РИО: И все же, мне кажется, это коммерция, но на другом уровне. Коммерция не денежная, а социальная, что ли, духовная. Может такое быть?

Е.Л.: Мне трудно для себя этот вопрос как-то однозначно решить. Знаешь, это как с музыкой, которая приходит на смену тому, что любишь. Сначала всегда кажется, что это просто шум, noise pollution.

Я уже думал на эту тему. И тоже подходил таким образом: допустим, что я чего-то просто не понимаю. Но мне не кажется, что все, что идет на смену тому, что я люблю — плохо. Плохая музыка. Нет, она не плохая, но ее нужно как-то иначе называть. Не рок.

РИО: Давно уже ясно, что термин «рок» потерял всякий смысл.

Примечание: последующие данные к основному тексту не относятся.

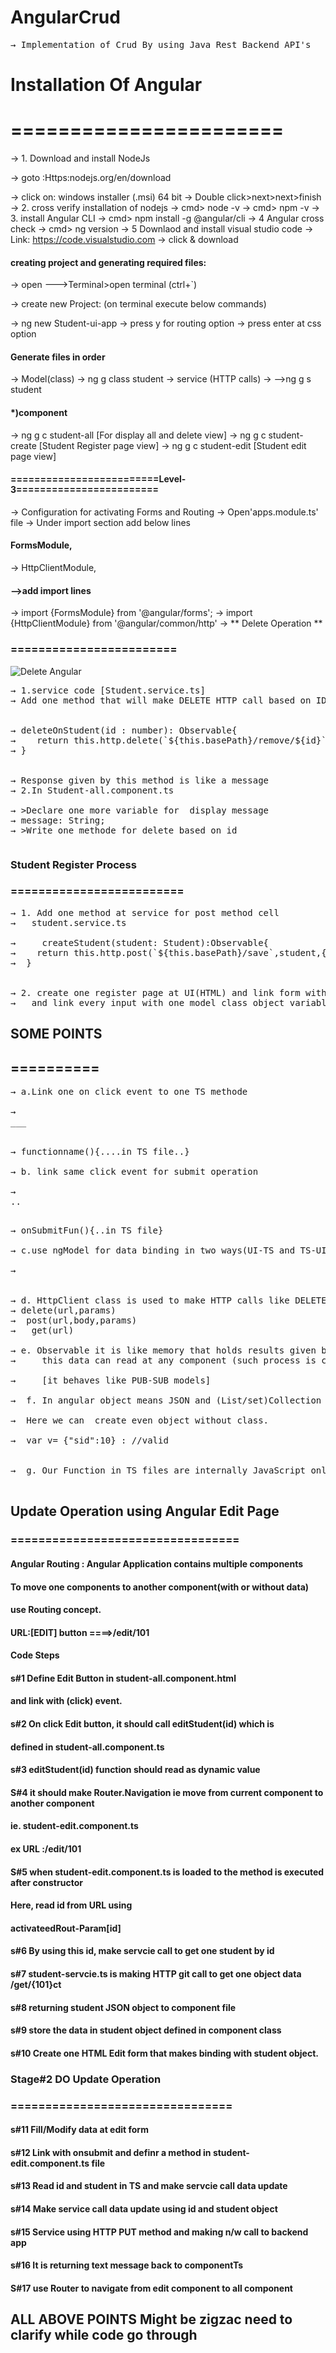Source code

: # AngularCrud 
<pre>
&#8594; Implementation of Crud By using Java Rest Backend API's
</pre>
# Installation Of Angular
# =======================
&#8594; 1. Download and install NodeJs
											
&#8594; goto :Https:nodejs.org/en/download
											
&#8594; click on: windows installer (.msi) 64 bit
&#8594; Double click>next>next>finish
&#8594; 2. cross verify installation of nodejs
&#8594; cmd> node -v
&#8594; cmd> npm -v
&#8594; 3. install Angular CLI
&#8594; cmd> npm install -g @angular/cli
&#8594; 4 Angular cross check
&#8594; cmd> ng version
&#8594; 5 Downlaod and install visual studio code
&#8594; Link: https://code.visualstudio.com
&#8594; click & download

#### creating project and generating required files:

&#8594; open  --->Terminal>open terminal (ctrl+`)

&#8594; create new Project: (on terminal execute below commands)

&#8594; ng new Student-ui-app
&#8594; press y for routing option
&#8594; press enter at css option

#### Generate files in order
&#8594; Model(class)
&#8594; ng g class student
&#8594; service (HTTP calls)
&#8594; -->ng g s student
#### *)component
&#8594; ng g c student-all [For display all and delete view]
&#8594; ng g c student-create [Student Register page view]
&#8594; ng g c student-edit [Student edit page view]

#### =========================Level-3========================
&#8594; Configuration for activating  Forms and Routing 
&#8594; Open'apps.module.ts' file
&#8594; Under import section add below lines
   
####    FormsModule,
&#8594; HttpClientModule,

#### -->add import lines
&#8594; import {FormsModule} from '@angular/forms';
&#8594; import {HttpClientModule} from '@angular/common/http'
&#8594;  ** Delete Operation **
###  ========================
![Delete Angular](https://user-images.githubusercontent.com/53596726/233992683-c89276e5-8adc-41ce-b6c9-ad6c4d191232.png)
<pre>
&#8594; 1.service code [Student.service.ts]
&#8594; Add one method that will make DELETE HTTP call based on ID.
 
 
&#8594; deleteOnStudent(id : number): Observable<any>{
&#8594;    return this.http.delete(`${this.basePath}/remove/${id}`,{responseType : `text`});
&#8594; }


&#8594; Response given by this method is like a message
&#8594; 2.In Student-all.component.ts

&#8594; >Declare one more variable for  display message
&#8594; message: String;
&#8594; >Write one methode for delete based on id
</pre>
<pre></pre>
### Student Register Process
### =========================
<pre>
&#8594; 1. Add one method at service for post method cell
&#8594;   student.service.ts
   
&#8594;     createStudent(student: Student):Observable<any>{
&#8594;    return this.http.post(`${this.basePath}/save`,student,{responseType:'text'});
&#8594;  }


&#8594; 2. create one register page at UI(HTML) and link form with submit event
&#8594;   and link every input with one model class object variable.
</pre>
## SOME POINTS
## ==========
<pre>
&#8594; a.Link one on click event to one TS methode

&#8594; <div (click)="functionname()">___</div>

&#8594; functionname(){....in TS file..}

&#8594; b. link same click event for submit operation

&#8594; <form (ngSubmit)="onSubmitFun()">..</form>
&#8594; onSubmitFun(){..in TS file}

&#8594; c.use ngModel for data binding in two ways(UI-TS and TS-UI)

&#8594; <input..[(ngModel)]="objectName.variable"....>


&#8594; d. HttpClient class is used to make HTTP calls like DELETE,POST,GET..etc
&#8594; delete(url,params)
&#8594;  post(url,body,params)
&#8594;   get(url)
   
&#8594; e. Observable<T> it is like memory that holds results given by HTTP calls
&#8594;     this data can read at any component (such process is called as subscribe - read data).
	
&#8594; 	[it behaves like PUB-SUB models]
	
&#8594;  f. In angular object means JSON and (List/set)Collection means Array.

&#8594;  Here we can  create even object without class.

&#8594;  var v= {"sid":10} : //valid


&#8594;  g. Our Function in TS files are internally JavaScript only. 

</pre>
## Update Operation using Angular Edit Page
### =================================
#### Angular Routing : Angular Application contains multiple components
####                To move one components to another component(with or without data)
#### use Routing concept.
				
#### URL:[EDIT] button ====>/edit/101
				
#### Code Steps
#### s#1 Define Edit Button in student-all.component.html
####     and link with (click) event.
	 
#### s#2 On click Edit button, it should call editStudent(id) which is
####     defined in student-all.component.ts
				
#### s#3  editStudent(id) function should read as dynamic value

#### S#4 it should make Router.Navigation ie move from current component to another component
####     ie. student-edit.component.ts
	 
#### ex URL :/edit/101

#### S#5 when student-edit.component.ts is loaded  to the method is executed after constructor
     
#### Here, read id from URL using
#### activateedRout-Param[id]
	 
#### s#6 By using this id, make servcie call to get one student by id


#### s#7 student-servcie.ts is making HTTP git call to get one object data /get/{101}ct


#### s#8 returning  student JSON object to component file 

#### s#9 store the data in student object defined in component class

#### s#10 Create one HTML Edit form that makes binding with student object.

### Stage#2 DO Update Operation 
### ================================

#### s#11 Fill/Modify data at edit form

#### s#12 Link with onsubmit and definr a method in student-edit.component.ts file

#### s#13 Read id and student in TS and make servcie call data update

#### s#14 Make service call data update using id and student object

#### s#15 Service using HTTP PUT method and making n/w call to backend app

#### s#16 It is returning text message back to componentTs

#### S#17 use Router to navigate from edit component to all component


## ALL ABOVE POINTS Might be zigzac need to clarify while code go through
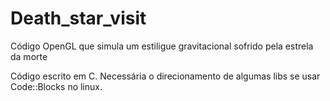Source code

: # Death_star_visit
Código OpenGL que simula um estiligue gravitacional sofrido pela estrela da morte

Código escrito em C.  Necessária o direcionamento de algumas libs se usar Code::Blocks no linux.
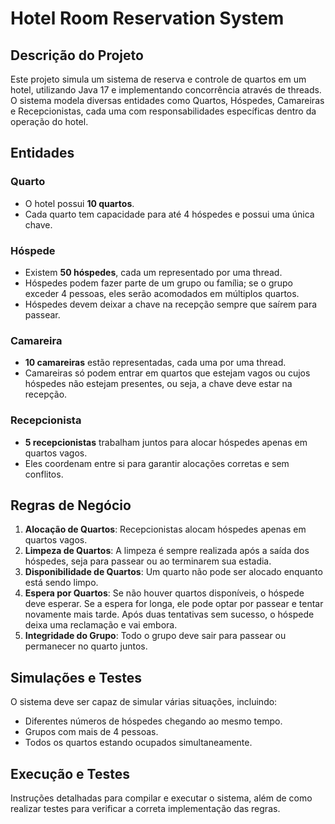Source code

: # Hotel Room Reservation System

## Descrição do Projeto
Este projeto simula um sistema de reserva e controle de quartos em um hotel, utilizando Java 17 e implementando concorrência através de threads. O sistema modela diversas entidades como Quartos, Hóspedes, Camareiras e Recepcionistas, cada uma com responsabilidades específicas dentro da operação do hotel.

## Entidades

### Quarto
- O hotel possui **10 quartos**.
- Cada quarto tem capacidade para até 4 hóspedes e possui uma única chave.

### Hóspede
- Existem **50 hóspedes**, cada um representado por uma thread.
- Hóspedes podem fazer parte de um grupo ou família; se o grupo exceder 4 pessoas, eles serão acomodados em múltiplos quartos.
- Hóspedes devem deixar a chave na recepção sempre que saírem para passear.

### Camareira
- **10 camareiras** estão representadas, cada uma por uma thread.
- Camareiras só podem entrar em quartos que estejam vagos ou cujos hóspedes não estejam presentes, ou seja, a chave deve estar na recepção.

### Recepcionista
- **5 recepcionistas** trabalham juntos para alocar hóspedes apenas em quartos vagos.
- Eles coordenam entre si para garantir alocações corretas e sem conflitos.

## Regras de Negócio

1. **Alocação de Quartos**: Recepcionistas alocam hóspedes apenas em quartos vagos.
2. **Limpeza de Quartos**: A limpeza é sempre realizada após a saída dos hóspedes, seja para passear ou ao terminarem sua estadia.
3. **Disponibilidade de Quartos**: Um quarto não pode ser alocado enquanto está sendo limpo.
4. **Espera por Quartos**: Se não houver quartos disponíveis, o hóspede deve esperar. Se a espera for longa, ele pode optar por passear e tentar novamente mais tarde. Após duas tentativas sem sucesso, o hóspede deixa uma reclamação e vai embora.
5. **Integridade do Grupo**: Todo o grupo deve sair para passear ou permanecer no quarto juntos.

## Simulações e Testes
O sistema deve ser capaz de simular várias situações, incluindo:
- Diferentes números de hóspedes chegando ao mesmo tempo.
- Grupos com mais de 4 pessoas.
- Todos os quartos estando ocupados simultaneamente.

## Execução e Testes
Instruções detalhadas para compilar e executar o sistema, além de como realizar testes para verificar a correta implementação das regras.
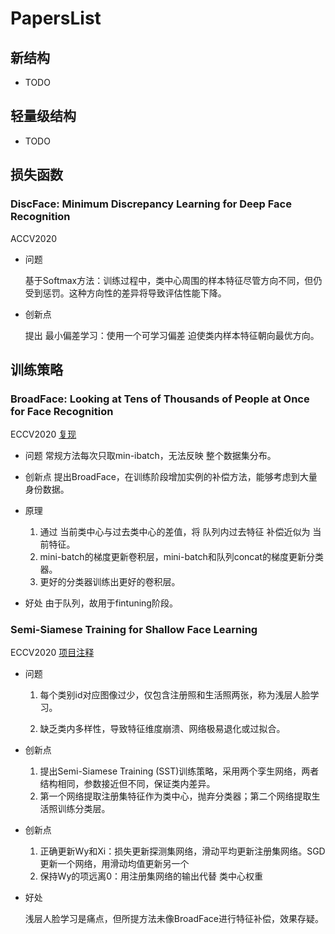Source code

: # PapersList

## 新结构

- TODO

## 轻量级结构

- TODO



## 损失函数

### DiscFace: Minimum Discrepancy Learning for Deep Face Recognition

ACCV2020  

- 问题

  基于Softmax方法：训练过程中，类中心周围的样本特征尽管方向不同，但仍受到惩罚。这种方向性的差异将导致评估性能下降。

- 创新点

  提出 最小偏差学习：使用一个可学习偏差 迫使类内样本特征朝向最优方向。

 





## 训练策略

### BroadFace: Looking at Tens of Thousands of People at Once for Face Recognition

ECCV2020    [复现](https://github.com/bobo0810/BroadFace)

- 问题 
  常规方法每次只取min-ibatch，无法反映 整个数据集分布。

- 创新点
  提出BroadFace，在训练阶段增加实例的补偿方法，能够考虑到大量身份数据。
- 原理
  1. 通过 当前类中心与过去类中心的差值，将 队列内过去特征 补偿近似为 当前特征。
  2. mini-batch的梯度更新卷积层，mini-batch和队列concat的梯度更新分类器。
  3. 更好的分类器训练出更好的卷积层。

- 好处
  由于队列，故用于fintuning阶段。

### Semi-Siamese Training for Shallow Face Learning

ECCV2020   [项目注释](https://github.com/bobo0810/Semi-Siamese-Training)

- 问题

  1. 每个类别id对应图像过少，仅包含注册照和生活照两张，称为浅层人脸学习。

  2. 缺乏类内多样性，导致特征维度崩溃、网络极易退化或过拟合。

- 创新点

  1. 提出Semi-Siamese Training (SST)训练策略，采用两个孪生网络，两者结构相同，参数接近但不同，保证类内差异。
  2. 第一个网络提取注册集特征作为类中心，抛弃分类器；第二个网络提取生活照训练分类层。

- 创新点

  1. 正确更新Wy和Xi：损失更新探测集网络，滑动平均更新注册集网络。SGD更新一个网络，用滑动均值更新另一个
  2. 保持Wy的项远离0：用注册集网络的输出代替 类中心权重

- 好处

  浅层人脸学习是痛点，但所提方法未像BroadFace进行特征补偿，效果存疑。

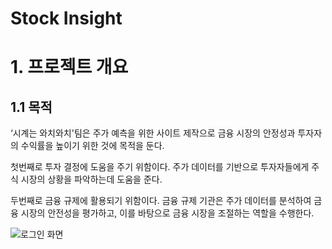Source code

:# Stock Insight

# 1. 프로젝트 개요

## 1.1 목적

‘시계는 와치와치'팀은 주가 예측을 위한 사이트 제작으로
금융 시장의 안정성과 투자자의 수익률을 높이기 위한 것에 목적을 둔다.

첫번째로 투자 결정에 도움을 주기 위함이다.
주가 데이터를 기반으로 투자자들에게 주식 시장의 상황을 파악하는데 도움을 준다.

두번째로 금융 규제에 활용되기 위함이다.
금융 규제 기관은 주가 데이터를 분석하여 금융 시장의 안전성을 평가하고,
이를 바탕으로 금융 시장을 조절하는 역할을 수행한다.


![로그인 화면](https://github.com/LeeHyeonHo-127/stockInsight/assets/84439622/7825492b-9c84-4aa4-b7ac-3359852b211d)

Е.Л.: Петя Мамонов использует выражение «современная музыка». Хорошая современная музыка и плохая современная музыка (смеется).

РИО: То, что мы условно называем роком — вся современная массовая музыкальная продукция — быстро меняется. Есть некий рубеж, фронтир, на котором идет поиск и быстро окостеневающие тылы. Потом эту почву можно рыхлить, перепахивать и сажать, как Буратино, доллары. Впрочем, можно и рубли.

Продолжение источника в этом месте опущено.